Efficacy and safety of ganirelix acetate versus leuprolide acetate in women undergoing controlled ovarian hyperstimulation

Abstract

Objective: To assess the efficacy, safety, and local tolerance of ganirelix acetate for the inhibition of premature luteinizing hormone (LH) surges in women undergoing controlled ovarian hyperstimulation (COH).
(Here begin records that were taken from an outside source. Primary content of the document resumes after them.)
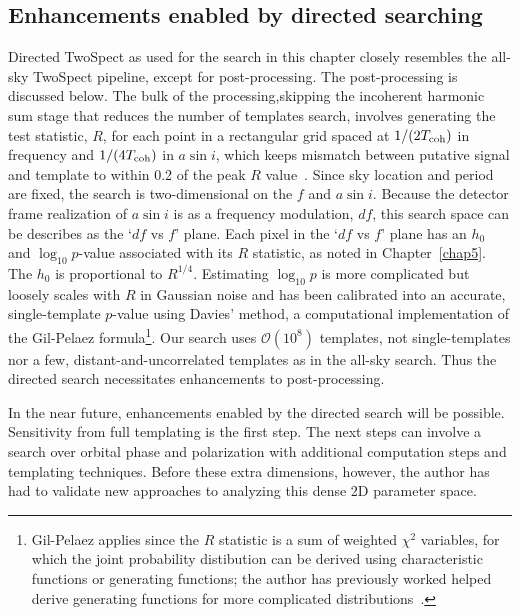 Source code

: 
            \subsection{Enhancements enabled by directed searching}
            \label{directed_enhancements}

Directed TwoSpect as used for the search in this chapter closely resembles the all-sky TwoSpect pipeline, except for post-processing. 
The post-processing is discussed below.
The bulk of the processing,skipping the incoherent harmonic sum stage that reduces the number of templates search, involves generating the test statistic, $R$, for each point in a rectangular grid spaced at $1/(2T_\textup{coh})$ in frequency and $1/(4T_\textup{coh})$ in $a \sin i$, which keeps mismatch between putative signal and template to within 0.2 of the peak $R$ value~\cite{GoetzTwoSpectMethods2011}.
Since sky location and period are fixed, the search is two-dimensional on the $f$ and $a \sin i$. 
Because the detector frame realization of $a \sin i$ is as a frequency modulation, $df$, this search space can be describes as the `$df$ vs $f$' plane.
Each pixel in the `$df$ vs $f$' plane has an $h_0$ and $\log_{10} p$-value associated with its $R$ statistic, as noted in Chapter~\ref{chap5}.
The $h_0$ is proportional to $R^{1/4}$.
Estimating $\log_{10} p$ is more complicated but loosely scales with $R$ in Gaussian noise and has been calibrated into an accurate, single-template $p$-value using Davies' method, a computational implementation of the Gil-Pelaez formula\footnote{Gil-Pelaez applies since the $R$ statistic is a sum of weighted $\chi^2$ variables, for which the joint probability distibution can be derived using characteristic functions or generating functions; the author has previously worked helped derive generating functions for more complicated distributions~\cite{RomeroThesis}.}.
Our search uses $\mathcal{O}(10^8)$ templates, not single-templates nor a few, distant-and-uncorrelated templates as in the all-sky search.
Thus the directed search necessitates enhancements to post-processing.

In the near future, enhancements enabled by the directed search will be possible.
Sensitivity from full templating is the first step.
The next steps can involve a search over orbital phase and polarization with additional computation steps and templating techniques.
Before these extra dimensions, however, the author has had to validate new approaches to analyzing this dense 2D parameter space.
Design: Phase III, multicenter, open-label randomized trial.

Setting: In vitro fertilization (IVF) centers in North America.
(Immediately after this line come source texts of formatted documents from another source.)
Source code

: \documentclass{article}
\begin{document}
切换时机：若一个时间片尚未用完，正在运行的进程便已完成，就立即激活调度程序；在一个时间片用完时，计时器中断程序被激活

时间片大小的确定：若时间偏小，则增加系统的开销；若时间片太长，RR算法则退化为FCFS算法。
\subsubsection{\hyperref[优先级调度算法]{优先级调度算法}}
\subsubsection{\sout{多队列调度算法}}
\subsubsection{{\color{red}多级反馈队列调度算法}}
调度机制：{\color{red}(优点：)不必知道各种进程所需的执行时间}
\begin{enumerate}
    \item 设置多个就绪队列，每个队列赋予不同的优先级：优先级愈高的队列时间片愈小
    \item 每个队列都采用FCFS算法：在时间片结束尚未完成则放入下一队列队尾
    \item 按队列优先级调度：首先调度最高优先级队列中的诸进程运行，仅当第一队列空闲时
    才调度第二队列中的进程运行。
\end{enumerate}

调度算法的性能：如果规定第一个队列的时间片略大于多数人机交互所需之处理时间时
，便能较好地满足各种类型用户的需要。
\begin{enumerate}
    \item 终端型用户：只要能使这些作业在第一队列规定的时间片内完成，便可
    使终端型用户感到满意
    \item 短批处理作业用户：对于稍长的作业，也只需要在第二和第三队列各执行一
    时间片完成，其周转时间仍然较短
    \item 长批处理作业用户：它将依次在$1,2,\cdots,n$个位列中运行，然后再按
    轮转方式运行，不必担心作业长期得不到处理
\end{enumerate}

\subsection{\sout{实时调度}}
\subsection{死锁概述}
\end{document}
Patient(s): Healthy female partners (n = 313) in subfertile couples for whom COH and IVF or intracytoplasmic sperm injection were indicated.

Intervention(s): Patients were randomized to receive one COH cycle with ganirelix or the reference treatment, a long protocol of leuprolide acetate in conjunction with follitropin-beta for injection.

Outcome measure(s): Number of oocytes retrieved, pregnancy rates, endocrine variables, and safety variables.

Result(s): The mean number of oocytes retrieved per attempt was 11.6 in the ganirelix group and 14.1 in the leuprolide group. Fertilization rates were 62.4% and 61.9% in the ganirelix and leuprolide groups, respectively, and implantation rates were 21.1% and 26.1%. Clinical and ongoing pregnancy rates per attempt were 35.4% and 30.8% in the ganirelix group and 38.4% and 36.4% in the leuprolide acetate group. Fewer moderate and severe injection site reactions were reported with ganirelix (11.9% and 0.6%) than with leuprolide (24.4% and 1.1%).

Conclusion(s): Ganirelix is effective, safe, and well tolerated. Compared with leuprolide acetate, ganirelix therapy has a shorter duration and fewer injections but produces a similar pregnancy rate.